En este universo de villanos sardónicos y codiciosos las fidelidades no existen o tienen un precio; el amor es bronco, desconfiado y oportunista; la noche, definitivamente negra; la ética, un concepto obsoleto; el lenguaje y la finta verbal, un instrumento mortífero de defensa y ataque; el humor, cruel; la justicia, una noción infinitamente más grisácea que la delincuencia. Es el mundo adecuado para que se imponga Sam Spade, el más profesional, el fajador con paciencia, el que más se respeta a sí mismo aunque deba pagar por ello un precio muy alto. También es el más escéptico, el embaucador más rápido y el más ambiguo. Hay momentos en esta maravillosa película en los que el argumento se pierde o es complicado de seguir. Da igual. Se compensa con un ritmo vertiginoso, con diálogos magistrales, con hipnóticas presencias físicas, con giros deslumbrantes, con la sensación de lo imprevisible, de que nunca sabes qué va a ocurrir en el plano siguiente, qué nuevo método de despedazamiento van a seguir los reyes de esta partida de ajedrez.

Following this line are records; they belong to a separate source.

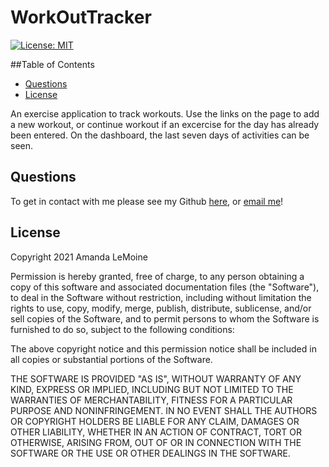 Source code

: # WorkOutTracker
[![License: MIT](https://img.shields.io/badge/License-MIT-blue.svg)](https://opensource.org/licenses/MIT)

##Table of Contents
* [Questions](#questions)
* [License](#license)


An exercise application to track workouts. Use the links on the page to add a new workout, or continue workout if an excercise for the day has already been entered. On the dashboard, the last seven days of activities can be seen.

## Questions
To get in contact with me please see my Github [here](https.github.com/undefined), or [email me](mailto:undefined)!

## License
Copyright 2021 Amanda LeMoine

Permission is hereby granted, free of charge, to any person obtaining a copy of this software and associated documentation files (the "Software"), to deal in the Software without restriction, including without limitation the rights to use, copy, modify, merge, publish, distribute, sublicense, and/or sell copies of the Software, and to permit persons to whom the Software is furnished to do so, subject to the following conditions:

The above copyright notice and this permission notice shall be included in all copies or substantial portions of the Software.

THE SOFTWARE IS PROVIDED "AS IS", WITHOUT WARRANTY OF ANY KIND, EXPRESS OR IMPLIED, INCLUDING BUT NOT LIMITED TO THE WARRANTIES OF MERCHANTABILITY, FITNESS FOR A PARTICULAR PURPOSE AND NONINFRINGEMENT. IN NO EVENT SHALL THE AUTHORS OR COPYRIGHT HOLDERS BE LIABLE FOR ANY CLAIM, DAMAGES OR OTHER LIABILITY, WHETHER IN AN ACTION OF CONTRACT, TORT OR OTHERWISE, ARISING FROM, OUT OF OR IN CONNECTION WITH THE SOFTWARE OR THE USE OR OTHER DEALINGS IN THE SOFTWARE.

Bogart, la leyenda, ofrece un recital de sarcasmo exhibicionista, de locuacidad maligna, de dureza y de romanticismo soterrado. Su cara se vuelve sombría al final, su mirada presagia el derrumbe, la misma de ese Rick que se prepara para la soledad en Casablanca. Inspira tanto miedo como compasión, aunque él rechazaría lo segundo. No queda espacio en este artículo para hablar de los mejores secundarios que han existido en la historia del cine. De los ciento cuarenta kilos del cínico Sidney Greenstreet, de la turbiedad magnética del morfinómano Lorre, de la paranoia y del desamparo de Elisah Cook. Sin ellos, El halcón maltés no se hubiera convertido en un clásico.